But surely, if caucus solidarity is sacrosanct, then the multiculturalism that defines the caucus, and the diverse voices that come with that, are sacrosanct too. It should be protected as a national imperative by any government, but Labor in particular, as it is the bedrock of our society and one of the key ingredients of our nation’s success. Labor especially has made it a priority to promote gender and ethnic diversity as the essence of its identity, because of the gigantic political consequences if it doesn’t, but also because it told us it really, really believed in it.
Payman’s treatment, the fallout and the subsequent culture wars that will arise after the fact, highlight the true perception of “the rules of multiculturalism” by the ruling class. It is one thing to load multiculturism into productivity figures and the insatiable services and gig economy -- you can build the snowy, and ride an E-Bike through the winter frosts -- but if they let you sit in the Senate wearing a hijab, you better act like one of them. Labor has alluded to the token status of Payman in the wake of her departure, an ugly and petty revelation, damaging the brand, and opening up challenge to the motivation behind Labor party diversity, as the cold political calculus that motivates it is all the public now sees.

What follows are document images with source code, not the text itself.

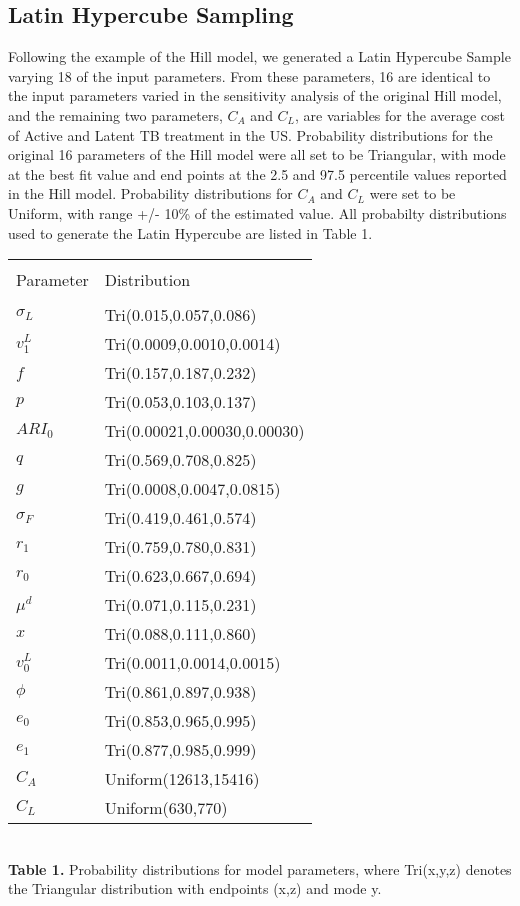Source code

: \documentclass{article}[11pt]
\begin{document}
\subsection{Latin Hypercube Sampling}
Following the example of the Hill model, we generated a Latin Hypercube Sample varying 18 of the input parameters.  From these parameters, 16 are identical to the input parameters varied in the sensitivity analysis of the original Hill model, and the remaining two parameters, $C_{A}$ and $C_{L}$, are variables for the average cost of Active and Latent TB treatment in the US.   Probability distributions for the original 16 parameters of the Hill model were all set to be Triangular, with mode at the best fit value and end points at the 2.5 and 97.5 percentile values reported in the Hill model.  Probability distributions for $C_{A}$ and $C_{L}$ were set to be Uniform, with range +/- 10\% of the estimated value.  All probabilty distributions used to generate the Latin Hypercube are listed in Table 1.\\

\begin{table}[h]
\centering
\begin{tabular}{l l}
\hline\hline\\
Parameter & Distribution\\ [0.5ex]
\hline\\
$\sigma_{L}$  & Tri(0.015,0.057,0.086) \\
$v^{L}_{1}$   & Tri(0.0009,0.0010,0.0014) \\
$f$                 & Tri(0.157,0.187,0.232) \\
$p$                & Tri(0.053,0.103,0.137) \\
$ARI_{0}$      & Tri(0.00021,0.00030,0.00030) \\
$q$                & Tri(0.569,0.708,0.825) \\
$g$                & Tri(0.0008,0.0047,0.0815)  \\
$\sigma_{F}$ & Tri(0.419,0.461,0.574) \\
$r_{1}$          & Tri(0.759,0.780,0.831) \\
$r_{0}$          & Tri(0.623,0.667,0.694) \\
$\mu^{d}$      & Tri(0.071,0.115,0.231) \\
$x$                 & Tri(0.088,0.111,0.860) \\
$v^{L}_{0}$   & Tri(0.0011,0.0014,0.0015) \\
$\phi$            & Tri(0.861,0.897,0.938) \\
$e_{0}$          & Tri(0.853,0.965,0.995) \\
$e_{1}$          & Tri(0.877,0.985,0.999) \\
$C_{A}$           & Uniform(12613,15416) \\
$C_{L}$           & Uniform(630,770) \\ [1ex]
\hline
\end{tabular}\\[1ex]

{\bf Table 1.} Probability distributions for model parameters, where Tri(x,y,z) denotes the 
Triangular distribution with endpoints (x,z) and mode y.
\end{table}
\end{document}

Payman gets to walk back into Senate as an independent with her head held high, but not the Labor party. For all the whinging about wanting to focus on its economic announcements, it has dedicated unedifying amounts of time to denigrating Payman, motivated by a form of enmity that stinks to high heaven. In their jealous rage, they have unleashed the dark forces of racism in the national discussion, and in their callous insolence, have deferred the discussion to those who thrive in culture wars and social upheaval. Labor has done more to crack the multicultural experiment than its predecessor for revealing the hollow nature of diversity in their own party, the party that swore that it stood for the values of multiculturalism fundamentally. The Payman scandal reveals the emptiness of their oath.
A cracking read Joel. We can only hope the community refuses to accept Labor's 'jealous rage' and some good - even a change in their policy on caucus dissent - comes of this pitiful event.
Great piece Joel
The racism from the MSM is to be expected. The Saturday Paper, for all it’s talk of being a ‘quality paper’ is just as interested as SMH and the Australian as being the court scribes for whomever occupies the Government and threatens their ‘enlightened centrism’. Zero analysis and zero scepticism of the Government line. Dictatorships would pay a lot for the uncritical regurgitation of ALP talking points. All the headlines were the same and could have been written in the same newsroom.
The dumping of Tu Le last election in Fowler to install Kristina Keneally tells anyone of an ethnic minority background exactly how the ALP sees them as disposable, interchangeable chess pieces for powerful people. They welcome ‘diversity’ in the corporate sense, but not real diversity of opinion. Much is made about Penny Wong, but she has not had an original foreign policy thought that diverges with ALP orthodoxy. When Senator Payman took a principled stance that goes against the ALP rule that you can only say something that a small cabal at the top agrees with.